■ **What you are asked to do**:
Go through the records and transcribe them exactly, passing over any picture.

■ **Provided entries**:
····················

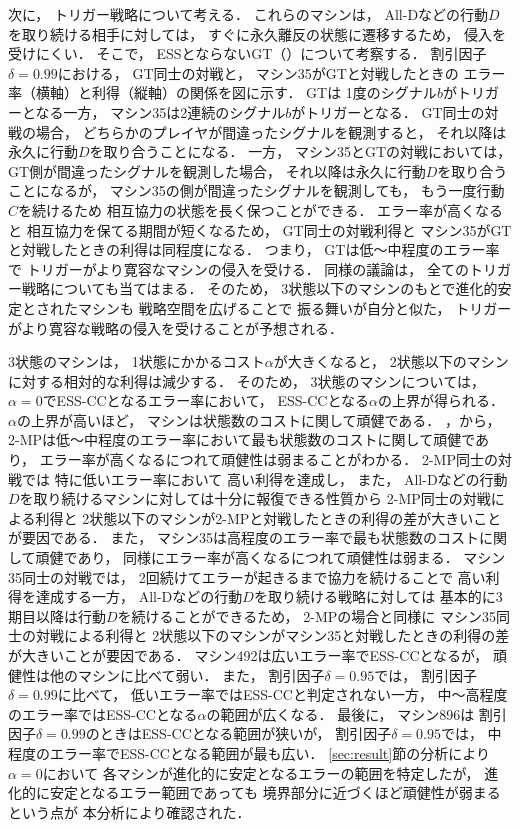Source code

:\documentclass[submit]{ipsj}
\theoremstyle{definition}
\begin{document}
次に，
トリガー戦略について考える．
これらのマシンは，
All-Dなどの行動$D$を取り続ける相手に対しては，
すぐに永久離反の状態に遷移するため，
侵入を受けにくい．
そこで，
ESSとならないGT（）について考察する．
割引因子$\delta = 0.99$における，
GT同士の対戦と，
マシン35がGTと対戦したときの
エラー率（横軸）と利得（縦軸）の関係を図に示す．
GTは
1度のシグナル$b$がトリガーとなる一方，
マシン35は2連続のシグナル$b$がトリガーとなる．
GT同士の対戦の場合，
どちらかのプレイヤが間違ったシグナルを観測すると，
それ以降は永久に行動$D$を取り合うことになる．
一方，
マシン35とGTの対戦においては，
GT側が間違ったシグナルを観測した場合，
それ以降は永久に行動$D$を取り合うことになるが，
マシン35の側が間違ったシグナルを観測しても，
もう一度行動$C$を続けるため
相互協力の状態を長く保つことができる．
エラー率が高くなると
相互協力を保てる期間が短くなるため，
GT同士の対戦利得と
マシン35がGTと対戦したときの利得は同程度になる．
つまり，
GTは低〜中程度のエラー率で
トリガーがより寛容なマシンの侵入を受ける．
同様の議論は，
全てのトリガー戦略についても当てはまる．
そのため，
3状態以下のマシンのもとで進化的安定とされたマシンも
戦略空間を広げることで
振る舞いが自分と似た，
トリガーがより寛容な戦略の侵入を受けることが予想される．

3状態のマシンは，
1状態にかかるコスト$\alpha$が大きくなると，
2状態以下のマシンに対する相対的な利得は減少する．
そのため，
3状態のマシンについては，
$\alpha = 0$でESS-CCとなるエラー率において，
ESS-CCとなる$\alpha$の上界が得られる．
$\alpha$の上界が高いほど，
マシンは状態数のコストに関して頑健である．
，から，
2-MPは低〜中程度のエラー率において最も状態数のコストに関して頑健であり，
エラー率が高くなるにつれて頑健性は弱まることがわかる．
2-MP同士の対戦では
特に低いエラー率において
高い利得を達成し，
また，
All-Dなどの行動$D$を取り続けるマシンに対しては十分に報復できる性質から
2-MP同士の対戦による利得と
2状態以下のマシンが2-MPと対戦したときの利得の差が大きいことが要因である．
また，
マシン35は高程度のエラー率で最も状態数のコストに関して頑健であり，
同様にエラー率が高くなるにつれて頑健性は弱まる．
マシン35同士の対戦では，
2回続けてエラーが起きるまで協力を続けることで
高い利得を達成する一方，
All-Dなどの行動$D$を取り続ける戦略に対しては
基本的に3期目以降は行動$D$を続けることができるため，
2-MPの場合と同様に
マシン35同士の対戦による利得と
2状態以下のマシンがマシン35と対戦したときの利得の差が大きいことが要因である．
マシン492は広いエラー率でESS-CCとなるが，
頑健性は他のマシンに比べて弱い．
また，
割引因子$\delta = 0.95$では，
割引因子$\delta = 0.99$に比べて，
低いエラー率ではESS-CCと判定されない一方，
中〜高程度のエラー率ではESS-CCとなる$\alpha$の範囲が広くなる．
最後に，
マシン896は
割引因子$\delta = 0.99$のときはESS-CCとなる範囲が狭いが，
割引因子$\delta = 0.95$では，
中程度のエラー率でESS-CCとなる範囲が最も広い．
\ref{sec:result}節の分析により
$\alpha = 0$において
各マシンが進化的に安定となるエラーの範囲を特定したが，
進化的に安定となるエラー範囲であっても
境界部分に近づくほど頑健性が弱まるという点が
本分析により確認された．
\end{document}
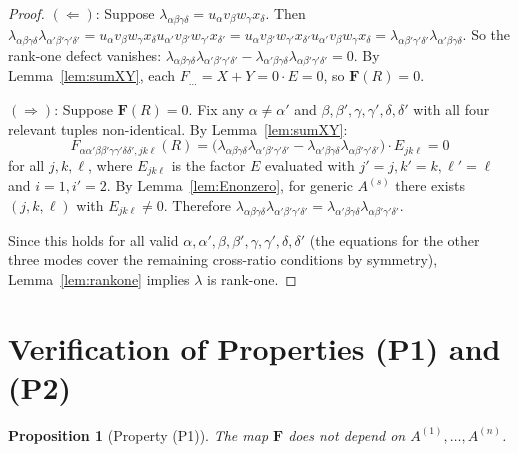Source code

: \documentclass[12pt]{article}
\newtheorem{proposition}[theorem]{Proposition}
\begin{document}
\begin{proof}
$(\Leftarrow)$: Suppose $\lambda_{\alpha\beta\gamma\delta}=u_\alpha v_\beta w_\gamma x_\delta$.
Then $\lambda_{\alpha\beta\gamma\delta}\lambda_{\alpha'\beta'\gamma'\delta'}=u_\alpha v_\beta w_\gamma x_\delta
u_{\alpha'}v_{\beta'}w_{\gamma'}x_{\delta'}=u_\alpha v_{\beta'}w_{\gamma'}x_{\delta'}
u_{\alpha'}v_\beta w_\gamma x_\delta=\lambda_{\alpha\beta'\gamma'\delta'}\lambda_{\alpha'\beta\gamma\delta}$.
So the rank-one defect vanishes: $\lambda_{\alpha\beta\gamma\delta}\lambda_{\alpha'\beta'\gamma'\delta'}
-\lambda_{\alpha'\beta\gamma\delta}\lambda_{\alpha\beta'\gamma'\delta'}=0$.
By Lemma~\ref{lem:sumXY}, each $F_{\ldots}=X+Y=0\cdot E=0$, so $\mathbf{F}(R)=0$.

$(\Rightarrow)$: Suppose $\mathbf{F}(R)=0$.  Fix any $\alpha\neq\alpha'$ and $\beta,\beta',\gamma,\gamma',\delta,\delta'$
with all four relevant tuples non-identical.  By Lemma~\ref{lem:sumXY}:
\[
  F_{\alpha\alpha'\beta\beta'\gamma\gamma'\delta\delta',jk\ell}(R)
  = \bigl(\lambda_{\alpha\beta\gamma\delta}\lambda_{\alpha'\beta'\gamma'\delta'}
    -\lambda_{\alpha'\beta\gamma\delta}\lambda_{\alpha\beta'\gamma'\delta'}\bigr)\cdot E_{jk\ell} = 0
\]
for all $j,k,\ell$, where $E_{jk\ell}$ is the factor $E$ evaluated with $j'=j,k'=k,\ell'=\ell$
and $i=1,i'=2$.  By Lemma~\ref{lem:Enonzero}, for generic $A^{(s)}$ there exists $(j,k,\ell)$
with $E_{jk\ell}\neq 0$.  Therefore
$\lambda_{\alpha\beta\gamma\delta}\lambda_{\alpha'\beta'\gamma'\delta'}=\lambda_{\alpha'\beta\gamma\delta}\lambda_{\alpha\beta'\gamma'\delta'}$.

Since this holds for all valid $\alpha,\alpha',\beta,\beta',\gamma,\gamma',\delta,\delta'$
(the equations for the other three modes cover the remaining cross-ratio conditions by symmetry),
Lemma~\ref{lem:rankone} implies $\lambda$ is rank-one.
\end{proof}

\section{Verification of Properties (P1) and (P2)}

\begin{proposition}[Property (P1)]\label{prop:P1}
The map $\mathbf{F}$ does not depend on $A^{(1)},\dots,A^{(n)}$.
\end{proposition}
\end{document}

····················

■ **Answer to the problem**:
Source code

:\documentclass[submit]{ipsj}
\theoremstyle{definition}
\begin{document}
次に，
トリガー戦略について考える．
これらのマシンは，
All-Dなどの行動$D$を取り続ける相手に対しては，
すぐに永久離反の状態に遷移するため，
侵入を受けにくい．
そこで，
ESSとならないGT（）について考察する．
割引因子$\delta = 0.99$における，
GT同士の対戦と，
マシン35がGTと対戦したときの
エラー率（横軸）と利得（縦軸）の関係を図に示す．
GTは
1度のシグナル$b$がトリガーとなる一方，
マシン35は2連続のシグナル$b$がトリガーとなる．
GT同士の対戦の場合，
どちらかのプレイヤが間違ったシグナルを観測すると，
それ以降は永久に行動$D$を取り合うことになる．
一方，
マシン35とGTの対戦においては，
GT側が間違ったシグナルを観測した場合，
それ以降は永久に行動$D$を取り合うことになるが，
マシン35の側が間違ったシグナルを観測しても，
もう一度行動$C$を続けるため
相互協力の状態を長く保つことができる．
エラー率が高くなると
相互協力を保てる期間が短くなるため，
GT同士の対戦利得と
マシン35がGTと対戦したときの利得は同程度になる．
つまり，
GTは低〜中程度のエラー率で
トリガーがより寛容なマシンの侵入を受ける．
同様の議論は，
全てのトリガー戦略についても当てはまる．
そのため，
3状態以下のマシンのもとで進化的安定とされたマシンも
戦略空間を広げることで
振る舞いが自分と似た，
トリガーがより寛容な戦略の侵入を受けることが予想される．

3状態のマシンは，
1状態にかかるコスト$\alpha$が大きくなると，
2状態以下のマシンに対する相対的な利得は減少する．
そのため，
3状態のマシンについては，
$\alpha = 0$でESS-CCとなるエラー率において，
ESS-CCとなる$\alpha$の上界が得られる．
$\alpha$の上界が高いほど，
マシンは状態数のコストに関して頑健である．
，から，
2-MPは低〜中程度のエラー率において最も状態数のコストに関して頑健であり，
エラー率が高くなるにつれて頑健性は弱まることがわかる．
2-MP同士の対戦では
特に低いエラー率において
高い利得を達成し，
また，
All-Dなどの行動$D$を取り続けるマシンに対しては十分に報復できる性質から
2-MP同士の対戦による利得と
2状態以下のマシンが2-MPと対戦したときの利得の差が大きいことが要因である．
また，
マシン35は高程度のエラー率で最も状態数のコストに関して頑健であり，
同様にエラー率が高くなるにつれて頑健性は弱まる．
マシン35同士の対戦では，
2回続けてエラーが起きるまで協力を続けることで
高い利得を達成する一方，
All-Dなどの行動$D$を取り続ける戦略に対しては
基本的に3期目以降は行動$D$を続けることができるため，
2-MPの場合と同様に
マシン35同士の対戦による利得と
2状態以下のマシンがマシン35と対戦したときの利得の差が大きいことが要因である．
マシン492は広いエラー率でESS-CCとなるが，
頑健性は他のマシンに比べて弱い．
また，
割引因子$\delta = 0.95$では，
割引因子$\delta = 0.99$に比べて，
低いエラー率ではESS-CCと判定されない一方，
中〜高程度のエラー率ではESS-CCとなる$\alpha$の範囲が広くなる．
最後に，
マシン896は
割引因子$\delta = 0.99$のときはESS-CCとなる範囲が狭いが，
割引因子$\delta = 0.95$では，
中程度のエラー率でESS-CCとなる範囲が最も広い．
\ref{sec:result}節の分析により
$\alpha = 0$において
各マシンが進化的に安定となるエラーの範囲を特定したが，
進化的に安定となるエラー範囲であっても
境界部分に近づくほど頑健性が弱まるという点が
本分析により確認された．
\end{document}
Source code

: \documentclass[12pt]{article}
\newtheorem{proposition}[theorem]{Proposition}
\begin{document}
\begin{proof}
$(\Leftarrow)$: Suppose $\lambda_{\alpha\beta\gamma\delta}=u_\alpha v_\beta w_\gamma x_\delta$.
Then $\lambda_{\alpha\beta\gamma\delta}\lambda_{\alpha'\beta'\gamma'\delta'}=u_\alpha v_\beta w_\gamma x_\delta
u_{\alpha'}v_{\beta'}w_{\gamma'}x_{\delta'}=u_\alpha v_{\beta'}w_{\gamma'}x_{\delta'}
u_{\alpha'}v_\beta w_\gamma x_\delta=\lambda_{\alpha\beta'\gamma'\delta'}\lambda_{\alpha'\beta\gamma\delta}$.
So the rank-one defect vanishes: $\lambda_{\alpha\beta\gamma\delta}\lambda_{\alpha'\beta'\gamma'\delta'}
-\lambda_{\alpha'\beta\gamma\delta}\lambda_{\alpha\beta'\gamma'\delta'}=0$.
By Lemma~\ref{lem:sumXY}, each $F_{\ldots}=X+Y=0\cdot E=0$, so $\mathbf{F}(R)=0$.

$(\Rightarrow)$: Suppose $\mathbf{F}(R)=0$.  Fix any $\alpha\neq\alpha'$ and $\beta,\beta',\gamma,\gamma',\delta,\delta'$
with all four relevant tuples non-identical.  By Lemma~\ref{lem:sumXY}:
\[
  F_{\alpha\alpha'\beta\beta'\gamma\gamma'\delta\delta',jk\ell}(R)
  = \bigl(\lambda_{\alpha\beta\gamma\delta}\lambda_{\alpha'\beta'\gamma'\delta'}
    -\lambda_{\alpha'\beta\gamma\delta}\lambda_{\alpha\beta'\gamma'\delta'}\bigr)\cdot E_{jk\ell} = 0
\]
for all $j,k,\ell$, where $E_{jk\ell}$ is the factor $E$ evaluated with $j'=j,k'=k,\ell'=\ell$
and $i=1,i'=2$.  By Lemma~\ref{lem:Enonzero}, for generic $A^{(s)}$ there exists $(j,k,\ell)$
with $E_{jk\ell}\neq 0$.  Therefore
$\lambda_{\alpha\beta\gamma\delta}\lambda_{\alpha'\beta'\gamma'\delta'}=\lambda_{\alpha'\beta\gamma\delta}\lambda_{\alpha\beta'\gamma'\delta'}$.

Since this holds for all valid $\alpha,\alpha',\beta,\beta',\gamma,\gamma',\delta,\delta'$
(the equations for the other three modes cover the remaining cross-ratio conditions by symmetry),
Lemma~\ref{lem:rankone} implies $\lambda$ is rank-one.
\end{proof}

\section{Verification of Properties (P1) and (P2)}

\begin{proposition}[Property (P1)]\label{prop:P1}
The map $\mathbf{F}$ does not depend on $A^{(1)},\dots,A^{(n)}$.
\end{proposition}
\end{document}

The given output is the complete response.